# GPU Setup for Remote Server

**Optimized for remote execution** - Sets CUDA_VISIBLE_DEVICES before importing torch to prevent hanging.

In [2]:
# CRITICAL: Set CUDA_VISIBLE_DEVICES BEFORE importing torch
# This prevents PyTorch from hanging on remote servers
import os
import subprocess

# Find free GPUs (less than 5% memory used)
def find_free_gpus():
    try:
        result = subprocess.run(
            ['nvidia-smi', '--query-gpu=index,memory.used,memory.total', '--format=csv,noheader,nounits'],
            capture_output=True, text=True, check=True, timeout=5
        )
        free_gpus = []
        for line in result.stdout.strip().split('\n'):
            if line.strip():
                parts = [p.strip() for p in line.split(',')]
                gpu_id = int(parts[0])
                used = int(parts[1])
                total = int(parts[2])
                if (used / total) * 100 < 5:
                    free_gpus.append(gpu_id)
        return free_gpus
    except:
        return [1, 2, 3, 5]  # Default safe GPUs

free_gpus = find_free_gpus()
os.environ['CUDA_VISIBLE_DEVICES'] = ','.join(map(str, free_gpus))
print(f"✓ Set CUDA_VISIBLE_DEVICES={os.environ['CUDA_VISIBLE_DEVICES']}")
print(f"✓ Free GPUs: {free_gpus}")

✓ Set CUDA_VISIBLE_DEVICES=1,2,3,5
✓ Free GPUs: [1, 2, 3, 5]


In [3]:
# Now import torch (it will only see the GPUs in CUDA_VISIBLE_DEVICES)
import torch
import sys

print(f"PyTorch version: {torch.__version__}")
print(f"CUDA available: {torch.cuda.is_available()}")

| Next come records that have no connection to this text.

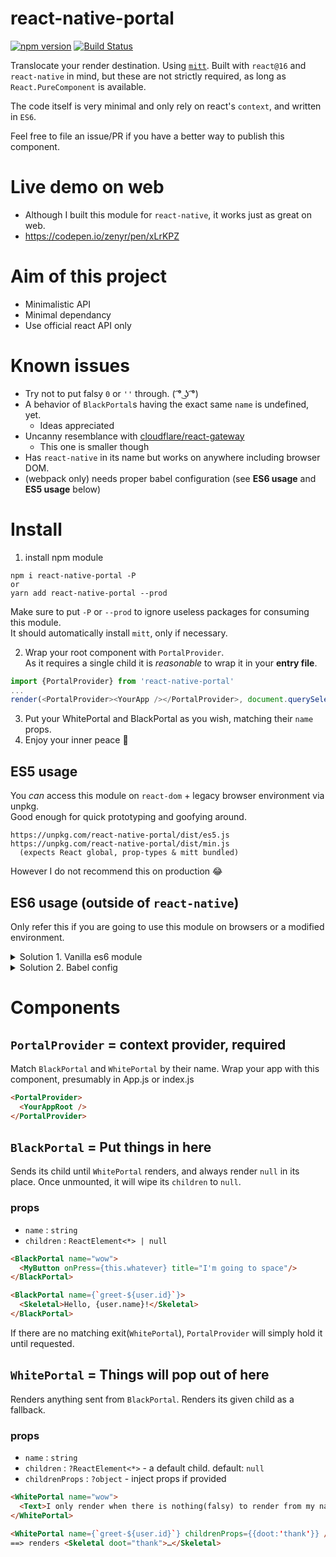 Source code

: # react-native-portal

[![npm version](https://badge.fury.io/js/react-native-portal.svg)](https://badge.fury.io/js/react-native-portal) [![Build Status](https://travis-ci.com/zenyr/react-native-portal.svg?branch=master)](https://travis-ci.com/zenyr/react-native-portal)

Translocate your render destination. Using [`mitt`](https://npm.im/mitt). Built with `react@16` and `react-native` in mind, but these are not strictly required, as long as `React.PureComponent` is available.

The code itself is very minimal and only rely on react's `context`, and written in `ES6`.

Feel free to file an issue/PR if you have a better way to publish this component.

# Live demo on web

- Although I built this module for `react-native`, it works just as great on web.
- https://codepen.io/zenyr/pen/xLrKPZ

# Aim of this project

- Minimalistic API
- Minimal dependancy
- Use official react API only

# Known issues

- Try not to put falsy `0` or `''` through. ( ͡° ͜ʖ ͡°)
- A behavior of `BlackPortal`s having the exact same `name` is undefined, yet.
  - Ideas appreciated
- Uncanny resemblance with [cloudflare/react-gateway](https://github.com/cloudflare/react-gateway)
  - This one is smaller though
- Has `react-native` in its name but works on anywhere including browser DOM.
- (webpack only) needs proper babel configuration (see **ES6 usage** and **ES5 usage** below)

# Install

1. install npm module
```
npm i react-native-portal -P
or
yarn add react-native-portal --prod
```
Make sure to put `-P` or `--prod` to ignore useless packages for consuming this module.  
It should automatically install `mitt`, only if necessary.

2. Wrap your root component with `PortalProvider`.  
As it requires a single child it is *reasonable* to wrap it in your **entry file**.
```js
import {PortalProvider} from 'react-native-portal'
...
render(<PortalProvider><YourApp /></PortalProvider>, document.querySelector('#app'))
```

3. Put your WhitePortal and BlackPortal as you wish, matching their `name` props.
4. Enjoy your inner peace 🙏

## ES5 usage

You *can* access this module on `react-dom` + legacy browser environment via unpkg.  
Good enough for quick prototyping and goofying around.

```
https://unpkg.com/react-native-portal/dist/es5.js
https://unpkg.com/react-native-portal/dist/min.js
  (expects React global, prop-types & mitt bundled)
```

However I do not recommend this on production 😂

## ES6 usage (outside of `react-native`)

Only refer this if you are going to use this module on browsers or a modified environment.  
<details>
<summary>Solution 1. Vanilla es6 module</summary>

  Since 1.1.1 I've included `dist/noflow.js` in the npm repo.
  It sticks to the pure es6 spec (as of es2015) so you won't need to strip away class properties and flow comments.

  ```js
  import {PortalProvider} from 'react-native-portal/dist/noflow';
  ```

  (I'd better improve those filenames. I'll do a major semver update in that case!)
</details>

<details>
<summary>Solution 2. Babel config</summary>
  This module will work out-of-the-box with most React-native configurations. But you may need to tweak a few options to use `react-native-portal`.

```js
  module: {
    rules: [
      ...
      {
        test: /\.js$/,
        exclude: {
          and: [
            /(node_modules|bower_components)/, // << Note 1
            { not: [/(react-native-portal)/] }, // << Note 2
          ],
        },
        use: {
          loader: 'babel-loader',
          options: {
            presets: [
              ...        
            ],
            plugins: [
              ...,
              ['transform-class-properties', { spec: false }], // <<< Note 3. `spec` is optional
              ['transform-flow-strip-types'], // <<< Note 4. Only if you are NOT using flow
            ],
          },
        },
      },
    },
    ...
  }
```

  Above snippet from `webpack.config.js` has 3 lines that you may have to set up properly with `babel-loader`.

  1. It is advised to excluded all `.js` files in *node_modules* from `babel` for performance reasons.
  2. However, it will also exclude `react-native-portal` from transpiling properly. To prevent that, we can use boolean condition to `exclude` option as noted.
  3. if you are not using `stage-N` or proper `env` preset you may have to add `transform-class-properties` plugin.
  4. if you are not using [`flow`](https://flow.org) you must add `transform-flow-strip-types` plugin.

</details>


# Components

## `PortalProvider` = context provider, required

 Match `BlackPortal` and `WhitePortal` by their name. Wrap your app with this component, presumably in App.js or index.js

```html
<PortalProvider>
  <YourAppRoot />
</PortalProvider>
```

## `BlackPortal` = Put things in here

Sends its child until `WhitePortal` renders, and always render `null` in its place. Once unmounted, it will wipe its `children` to `null`.

### props

- `name` : `string`
- `children` : `ReactElement<*> | null`

```html
<BlackPortal name="wow">
  <MyButton onPress={this.whatever} title="I'm going to space"/>
</BlackPortal>

<BlackPortal name={`greet-${user.id}`}>
  <Skeletal>Hello, {user.name}!</Skeletal>
</BlackPortal>
```

If there are no matching exit(`WhitePortal`), `PortalProvider` will simply hold it until requested.

## `WhitePortal` = Things will pop out of here

Renders anything sent from `BlackPortal`. Renders its given child as a fallback.

### props

- `name` : `string`
- `children` : `?ReactElement<*>` - a default child. default: `null`
- `childrenProps` : `?object` - inject props if provided

```html
<WhitePortal name="wow">
  <Text>I only render when there is nothing(falsy) to render from my name</Text>
</WhitePortal>

<WhitePortal name={`greet-${user.id}`} childrenProps={{doot:'thank'}} />
==> renders <Skeletal doot="thank">…</Skeletal>
```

if torch.cuda.is_available():
    print(f"CUDA version: {torch.version.cuda}")
    print(f"Visible GPUs: {torch.cuda.device_count()}")
    
    # Test GPU access (with timeout protection)
    try:
        for i in range(torch.cuda.device_count()):
            name = torch.cuda.get_device_name(i)
            print(f"  GPU {i}: {name}")
    except Exception as e:
        print(f"  Warning: {e}")
else:
    print("CUDA not available")

PyTorch version: 2.5.1+cu121
CUDA available: True
CUDA version: 12.1
Visible GPUs: 4
  GPU 0: NVIDIA A100-PCIE-40GB
  GPU 1: NVIDIA A100-PCIE-40GB
  GPU 2: NVIDIA A100-PCIE-40GB
  GPU 3: NVIDIA A100-PCIE-40GB


In [4]:
# Set default device and test computation
if torch.cuda.is_available():
    device = torch.device("cuda:0")
    print(f"Using device: {device}")
    
    # Simple GPU test
    try:
        x = torch.randn(100, 100, device=device)
        y = torch.randn(100, 100, device=device)
        z = torch.matmul(x, y)
        print(f"✓ GPU computation successful!")
        print(f"  Result shape: {z.shape}, device: {z.device}")
    except Exception as e:
        print(f"✗ GPU test failed: {e}")
else:
    device = torch.device("cpu")
    print("Using CPU")

Using device: cuda:0
✓ GPU computation successful!
  Result shape: torch.Size([100, 100]), device: cuda:0


In [5]:
# Multi-GPU example
if torch.cuda.is_available() and torch.cuda.device_count() > 1:
    print(f"Using {torch.cuda.device_count()} GPUs")
    
    class SimpleModel(torch.nn.Module):
        def __init__(self):
            super().__init__()
            self.linear = torch.nn.Linear(100, 100)
        def forward(self, x):
            return self.linear(x)
    
    model = SimpleModel()
    model = torch.nn.DataParallel(model)
    model = model.to(device)
    
    test_input = torch.randn(10, 100).to(device)
    output = model(test_input)
    print(f"✓ Multi-GPU test successful! Output: {output.shape}")
elif torch.cuda.is_available():
    print("Single GPU mode")
else:
    print("CUDA not available")

Using 4 GPUs


RuntimeError: CUDA error: out of memory
CUDA kernel errors might be asynchronously reported at some other API call, so the stacktrace below might be incorrect.
For debugging consider passing CUDA_LAUNCH_BLOCKING=1
Compile with `TORCH_USE_CUDA_DSA` to enable device-side assertions.